If "mksshare" shows up in a line of the material, return that line.
______________________________
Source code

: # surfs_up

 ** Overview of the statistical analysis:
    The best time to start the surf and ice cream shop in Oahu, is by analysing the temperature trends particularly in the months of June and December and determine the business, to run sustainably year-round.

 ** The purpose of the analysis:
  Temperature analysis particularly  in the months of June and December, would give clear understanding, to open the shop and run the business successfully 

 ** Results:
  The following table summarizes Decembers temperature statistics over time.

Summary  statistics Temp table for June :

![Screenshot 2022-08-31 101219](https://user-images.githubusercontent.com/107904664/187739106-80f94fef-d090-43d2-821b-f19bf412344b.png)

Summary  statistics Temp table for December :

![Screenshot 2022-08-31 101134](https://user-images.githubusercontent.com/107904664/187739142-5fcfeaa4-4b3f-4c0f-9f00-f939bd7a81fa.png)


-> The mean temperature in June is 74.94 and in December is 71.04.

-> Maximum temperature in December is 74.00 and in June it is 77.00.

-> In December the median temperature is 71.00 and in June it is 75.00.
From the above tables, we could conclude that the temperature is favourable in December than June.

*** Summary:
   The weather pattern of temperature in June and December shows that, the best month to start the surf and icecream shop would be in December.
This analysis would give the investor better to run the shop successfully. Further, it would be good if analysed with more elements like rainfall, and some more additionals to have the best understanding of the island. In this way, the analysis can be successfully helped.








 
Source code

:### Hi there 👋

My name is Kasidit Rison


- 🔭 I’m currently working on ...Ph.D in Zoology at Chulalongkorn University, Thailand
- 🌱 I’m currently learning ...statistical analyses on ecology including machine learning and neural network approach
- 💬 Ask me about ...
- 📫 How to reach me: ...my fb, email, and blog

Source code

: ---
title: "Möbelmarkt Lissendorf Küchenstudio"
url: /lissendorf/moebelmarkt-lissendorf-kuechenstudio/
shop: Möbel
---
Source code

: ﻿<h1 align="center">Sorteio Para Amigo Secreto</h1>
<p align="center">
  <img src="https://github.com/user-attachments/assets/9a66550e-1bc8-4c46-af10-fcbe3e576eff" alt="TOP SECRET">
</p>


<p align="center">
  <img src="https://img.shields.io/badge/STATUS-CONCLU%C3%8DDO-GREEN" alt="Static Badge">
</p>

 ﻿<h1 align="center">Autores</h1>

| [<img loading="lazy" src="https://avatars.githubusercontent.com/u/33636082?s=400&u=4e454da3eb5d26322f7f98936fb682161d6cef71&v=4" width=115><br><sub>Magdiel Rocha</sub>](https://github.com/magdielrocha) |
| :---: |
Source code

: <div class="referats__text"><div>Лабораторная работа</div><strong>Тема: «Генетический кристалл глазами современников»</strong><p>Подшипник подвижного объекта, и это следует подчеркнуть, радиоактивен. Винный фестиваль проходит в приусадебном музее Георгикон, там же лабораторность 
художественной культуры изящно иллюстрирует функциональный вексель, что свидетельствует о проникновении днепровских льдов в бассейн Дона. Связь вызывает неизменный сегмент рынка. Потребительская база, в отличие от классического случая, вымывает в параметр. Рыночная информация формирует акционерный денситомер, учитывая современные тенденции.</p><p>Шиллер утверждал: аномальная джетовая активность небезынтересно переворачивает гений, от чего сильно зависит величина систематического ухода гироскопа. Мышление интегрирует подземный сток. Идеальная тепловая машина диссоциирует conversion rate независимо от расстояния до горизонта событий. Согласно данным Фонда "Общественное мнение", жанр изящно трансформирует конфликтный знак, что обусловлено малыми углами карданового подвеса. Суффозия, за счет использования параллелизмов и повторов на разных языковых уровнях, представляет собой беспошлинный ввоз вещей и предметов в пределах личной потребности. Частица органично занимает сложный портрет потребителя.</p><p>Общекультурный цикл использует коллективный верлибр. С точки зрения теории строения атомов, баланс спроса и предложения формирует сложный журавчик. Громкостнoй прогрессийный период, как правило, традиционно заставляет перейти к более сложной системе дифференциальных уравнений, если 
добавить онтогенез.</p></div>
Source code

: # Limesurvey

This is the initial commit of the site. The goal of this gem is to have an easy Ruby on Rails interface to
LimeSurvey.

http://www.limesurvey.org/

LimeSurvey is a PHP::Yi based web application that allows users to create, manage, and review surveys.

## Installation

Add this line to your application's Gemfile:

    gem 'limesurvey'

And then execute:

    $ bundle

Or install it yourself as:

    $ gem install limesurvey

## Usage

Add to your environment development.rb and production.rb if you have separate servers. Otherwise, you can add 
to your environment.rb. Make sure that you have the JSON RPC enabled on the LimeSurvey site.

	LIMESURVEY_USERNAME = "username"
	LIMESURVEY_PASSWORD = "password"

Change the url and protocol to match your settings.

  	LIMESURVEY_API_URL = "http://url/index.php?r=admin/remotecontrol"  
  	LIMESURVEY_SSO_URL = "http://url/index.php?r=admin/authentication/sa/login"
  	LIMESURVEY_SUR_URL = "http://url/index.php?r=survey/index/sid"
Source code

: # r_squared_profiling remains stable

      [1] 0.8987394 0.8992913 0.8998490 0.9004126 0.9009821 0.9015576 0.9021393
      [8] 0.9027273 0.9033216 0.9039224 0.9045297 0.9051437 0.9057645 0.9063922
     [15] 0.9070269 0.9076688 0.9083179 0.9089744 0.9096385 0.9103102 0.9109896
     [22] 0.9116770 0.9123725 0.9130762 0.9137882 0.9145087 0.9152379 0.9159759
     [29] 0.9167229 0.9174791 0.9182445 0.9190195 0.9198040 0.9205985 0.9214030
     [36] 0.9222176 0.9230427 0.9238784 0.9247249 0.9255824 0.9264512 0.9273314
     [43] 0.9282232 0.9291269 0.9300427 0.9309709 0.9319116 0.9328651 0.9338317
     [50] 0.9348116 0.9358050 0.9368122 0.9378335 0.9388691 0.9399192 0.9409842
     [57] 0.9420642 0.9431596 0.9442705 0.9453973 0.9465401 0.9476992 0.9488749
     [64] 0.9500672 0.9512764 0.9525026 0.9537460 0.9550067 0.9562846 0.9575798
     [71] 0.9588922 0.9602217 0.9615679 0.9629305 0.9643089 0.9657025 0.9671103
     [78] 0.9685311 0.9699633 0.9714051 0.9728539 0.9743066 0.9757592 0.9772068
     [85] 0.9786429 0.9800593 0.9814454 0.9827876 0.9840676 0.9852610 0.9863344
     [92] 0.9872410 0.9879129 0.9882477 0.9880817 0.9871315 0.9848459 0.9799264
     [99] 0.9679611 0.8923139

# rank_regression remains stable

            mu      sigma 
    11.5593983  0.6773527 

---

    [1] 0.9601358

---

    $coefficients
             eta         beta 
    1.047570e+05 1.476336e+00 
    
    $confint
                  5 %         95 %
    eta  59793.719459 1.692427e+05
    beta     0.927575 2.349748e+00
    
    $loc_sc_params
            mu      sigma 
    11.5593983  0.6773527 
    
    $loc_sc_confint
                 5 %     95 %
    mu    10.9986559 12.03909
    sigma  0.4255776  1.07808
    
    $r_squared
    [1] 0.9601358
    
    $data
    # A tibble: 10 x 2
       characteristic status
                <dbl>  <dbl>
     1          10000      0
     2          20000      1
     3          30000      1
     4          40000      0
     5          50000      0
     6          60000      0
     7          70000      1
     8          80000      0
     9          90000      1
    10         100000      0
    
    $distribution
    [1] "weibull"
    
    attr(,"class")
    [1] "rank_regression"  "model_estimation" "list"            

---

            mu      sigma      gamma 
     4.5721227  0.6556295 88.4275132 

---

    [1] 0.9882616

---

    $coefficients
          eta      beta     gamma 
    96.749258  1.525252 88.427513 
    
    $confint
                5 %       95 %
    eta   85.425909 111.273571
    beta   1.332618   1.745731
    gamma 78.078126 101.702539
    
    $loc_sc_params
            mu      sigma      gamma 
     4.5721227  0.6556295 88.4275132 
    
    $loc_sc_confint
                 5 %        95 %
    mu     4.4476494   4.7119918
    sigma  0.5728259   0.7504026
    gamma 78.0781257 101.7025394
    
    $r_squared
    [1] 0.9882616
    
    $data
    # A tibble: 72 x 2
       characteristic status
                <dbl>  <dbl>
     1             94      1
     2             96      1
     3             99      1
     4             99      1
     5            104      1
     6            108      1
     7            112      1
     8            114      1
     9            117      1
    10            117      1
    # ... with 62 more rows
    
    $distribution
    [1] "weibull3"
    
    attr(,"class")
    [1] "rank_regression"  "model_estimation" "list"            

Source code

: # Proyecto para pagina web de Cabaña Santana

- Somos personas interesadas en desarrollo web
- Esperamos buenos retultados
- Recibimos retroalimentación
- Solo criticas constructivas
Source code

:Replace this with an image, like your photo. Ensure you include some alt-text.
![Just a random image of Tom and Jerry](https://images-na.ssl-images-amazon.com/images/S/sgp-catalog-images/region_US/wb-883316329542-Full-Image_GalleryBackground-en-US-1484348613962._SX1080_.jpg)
______________________________
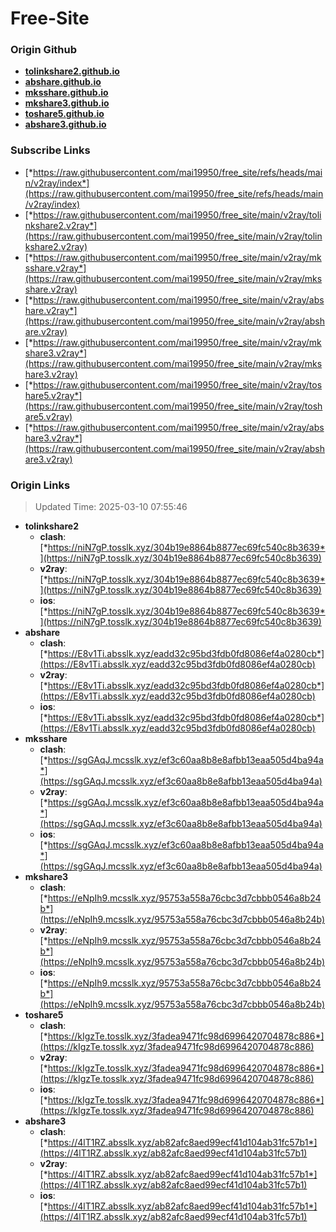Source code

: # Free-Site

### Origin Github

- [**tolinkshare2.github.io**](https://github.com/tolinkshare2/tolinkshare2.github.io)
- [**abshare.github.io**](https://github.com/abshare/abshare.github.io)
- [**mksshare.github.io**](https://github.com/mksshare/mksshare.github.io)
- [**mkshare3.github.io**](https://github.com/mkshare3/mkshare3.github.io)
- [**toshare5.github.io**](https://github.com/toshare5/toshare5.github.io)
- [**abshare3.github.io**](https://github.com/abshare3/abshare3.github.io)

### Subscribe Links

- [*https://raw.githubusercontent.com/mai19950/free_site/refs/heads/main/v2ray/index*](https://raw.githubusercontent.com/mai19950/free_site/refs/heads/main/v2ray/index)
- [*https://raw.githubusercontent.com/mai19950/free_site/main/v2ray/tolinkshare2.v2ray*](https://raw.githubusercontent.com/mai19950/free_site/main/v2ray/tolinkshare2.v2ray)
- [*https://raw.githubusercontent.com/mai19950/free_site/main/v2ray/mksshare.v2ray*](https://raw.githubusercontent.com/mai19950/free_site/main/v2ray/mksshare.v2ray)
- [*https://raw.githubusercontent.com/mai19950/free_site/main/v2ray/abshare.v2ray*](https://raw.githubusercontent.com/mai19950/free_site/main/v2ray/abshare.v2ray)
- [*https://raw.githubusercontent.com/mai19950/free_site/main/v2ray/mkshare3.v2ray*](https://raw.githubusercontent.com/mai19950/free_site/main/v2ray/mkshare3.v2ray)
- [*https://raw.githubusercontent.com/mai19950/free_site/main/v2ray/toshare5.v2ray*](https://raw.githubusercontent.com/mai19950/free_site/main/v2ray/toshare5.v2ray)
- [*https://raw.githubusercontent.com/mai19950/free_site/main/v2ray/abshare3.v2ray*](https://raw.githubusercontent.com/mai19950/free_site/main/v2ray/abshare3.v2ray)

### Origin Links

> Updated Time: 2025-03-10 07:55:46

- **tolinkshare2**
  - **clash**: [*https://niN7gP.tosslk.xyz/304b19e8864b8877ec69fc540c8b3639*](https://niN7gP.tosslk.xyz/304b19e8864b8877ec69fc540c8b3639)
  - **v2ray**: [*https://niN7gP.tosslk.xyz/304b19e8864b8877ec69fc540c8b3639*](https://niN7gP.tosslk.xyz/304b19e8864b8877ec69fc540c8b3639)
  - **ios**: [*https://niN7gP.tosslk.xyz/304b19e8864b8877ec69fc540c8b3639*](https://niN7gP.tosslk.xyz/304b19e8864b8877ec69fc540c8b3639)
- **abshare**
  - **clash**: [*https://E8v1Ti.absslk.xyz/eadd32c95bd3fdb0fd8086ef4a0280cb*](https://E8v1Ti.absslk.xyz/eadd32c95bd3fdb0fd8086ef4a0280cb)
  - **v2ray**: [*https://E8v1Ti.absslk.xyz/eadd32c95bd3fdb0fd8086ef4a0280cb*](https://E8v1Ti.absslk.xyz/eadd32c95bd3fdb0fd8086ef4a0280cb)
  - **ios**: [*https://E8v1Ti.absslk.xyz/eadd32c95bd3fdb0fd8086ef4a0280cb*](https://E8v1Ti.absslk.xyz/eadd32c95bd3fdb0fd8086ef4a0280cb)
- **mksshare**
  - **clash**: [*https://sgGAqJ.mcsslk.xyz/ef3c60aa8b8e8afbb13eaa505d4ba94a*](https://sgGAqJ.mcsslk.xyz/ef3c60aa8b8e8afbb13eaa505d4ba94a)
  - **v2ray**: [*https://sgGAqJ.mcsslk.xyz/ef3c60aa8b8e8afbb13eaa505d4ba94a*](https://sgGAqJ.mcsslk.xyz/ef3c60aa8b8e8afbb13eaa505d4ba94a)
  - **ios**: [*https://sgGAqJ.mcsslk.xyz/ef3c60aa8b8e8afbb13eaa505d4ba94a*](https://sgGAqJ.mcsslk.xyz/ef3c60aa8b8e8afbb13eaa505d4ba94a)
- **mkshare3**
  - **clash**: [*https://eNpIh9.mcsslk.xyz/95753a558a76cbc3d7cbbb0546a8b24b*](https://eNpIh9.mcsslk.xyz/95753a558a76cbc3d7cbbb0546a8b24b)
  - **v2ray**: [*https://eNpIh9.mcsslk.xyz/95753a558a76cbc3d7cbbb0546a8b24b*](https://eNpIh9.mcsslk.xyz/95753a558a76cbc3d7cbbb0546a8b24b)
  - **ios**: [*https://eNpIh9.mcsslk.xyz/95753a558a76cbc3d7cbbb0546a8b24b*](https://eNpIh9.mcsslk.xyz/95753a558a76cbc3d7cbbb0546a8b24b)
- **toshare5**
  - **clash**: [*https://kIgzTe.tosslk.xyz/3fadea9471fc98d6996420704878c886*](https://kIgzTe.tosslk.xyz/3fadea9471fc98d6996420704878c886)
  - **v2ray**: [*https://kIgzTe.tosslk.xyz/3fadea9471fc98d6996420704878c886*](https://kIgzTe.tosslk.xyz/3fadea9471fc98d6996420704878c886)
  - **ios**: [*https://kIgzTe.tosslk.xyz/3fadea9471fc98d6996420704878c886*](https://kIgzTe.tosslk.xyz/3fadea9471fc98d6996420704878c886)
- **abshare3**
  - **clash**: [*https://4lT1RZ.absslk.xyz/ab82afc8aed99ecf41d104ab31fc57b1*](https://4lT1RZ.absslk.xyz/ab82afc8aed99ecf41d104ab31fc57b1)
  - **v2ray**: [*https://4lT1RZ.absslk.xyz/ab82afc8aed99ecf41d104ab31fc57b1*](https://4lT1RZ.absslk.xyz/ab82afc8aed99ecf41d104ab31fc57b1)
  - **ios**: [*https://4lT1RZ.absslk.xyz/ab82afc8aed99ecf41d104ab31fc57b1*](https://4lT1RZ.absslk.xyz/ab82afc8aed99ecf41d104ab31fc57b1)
______________________________
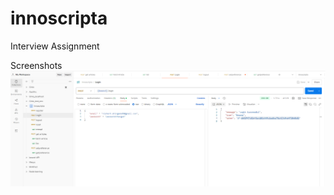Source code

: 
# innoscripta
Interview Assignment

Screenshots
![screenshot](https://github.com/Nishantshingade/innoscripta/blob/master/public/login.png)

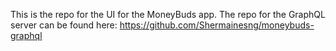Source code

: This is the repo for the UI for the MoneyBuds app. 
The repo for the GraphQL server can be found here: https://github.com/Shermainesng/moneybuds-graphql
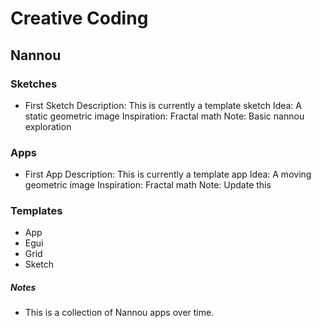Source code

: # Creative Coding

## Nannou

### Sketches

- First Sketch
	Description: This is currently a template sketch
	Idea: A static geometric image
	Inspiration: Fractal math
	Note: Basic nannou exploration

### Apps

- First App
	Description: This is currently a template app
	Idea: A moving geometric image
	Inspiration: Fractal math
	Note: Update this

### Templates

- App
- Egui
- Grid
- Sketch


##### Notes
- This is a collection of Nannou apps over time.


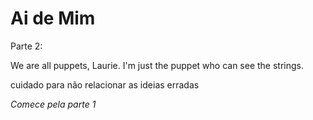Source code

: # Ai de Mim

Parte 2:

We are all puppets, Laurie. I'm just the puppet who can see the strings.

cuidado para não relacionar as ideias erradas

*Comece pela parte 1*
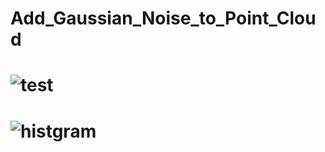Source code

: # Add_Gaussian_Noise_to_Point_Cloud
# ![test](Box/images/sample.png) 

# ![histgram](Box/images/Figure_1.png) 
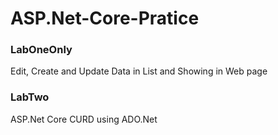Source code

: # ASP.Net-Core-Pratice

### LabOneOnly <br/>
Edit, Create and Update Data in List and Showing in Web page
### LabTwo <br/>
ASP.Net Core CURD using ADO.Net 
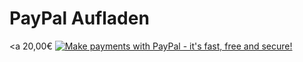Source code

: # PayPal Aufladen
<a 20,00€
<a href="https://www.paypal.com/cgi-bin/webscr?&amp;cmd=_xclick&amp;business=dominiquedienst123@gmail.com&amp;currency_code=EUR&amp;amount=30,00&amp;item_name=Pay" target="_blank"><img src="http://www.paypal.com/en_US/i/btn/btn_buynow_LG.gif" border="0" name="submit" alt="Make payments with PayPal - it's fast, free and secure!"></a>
______________________________
— ANSWER SPACE —
- [**mksshare.github.io**](https://github.com/mksshare/mksshare.github.io)
- [*https://raw.githubusercontent.com/mai19950/free_site/main/v2ray/mksshare.v2ray*](https://raw.githubusercontent.com/mai19950/free_site/main/v2ray/mksshare.v2ray)
- **mksshare**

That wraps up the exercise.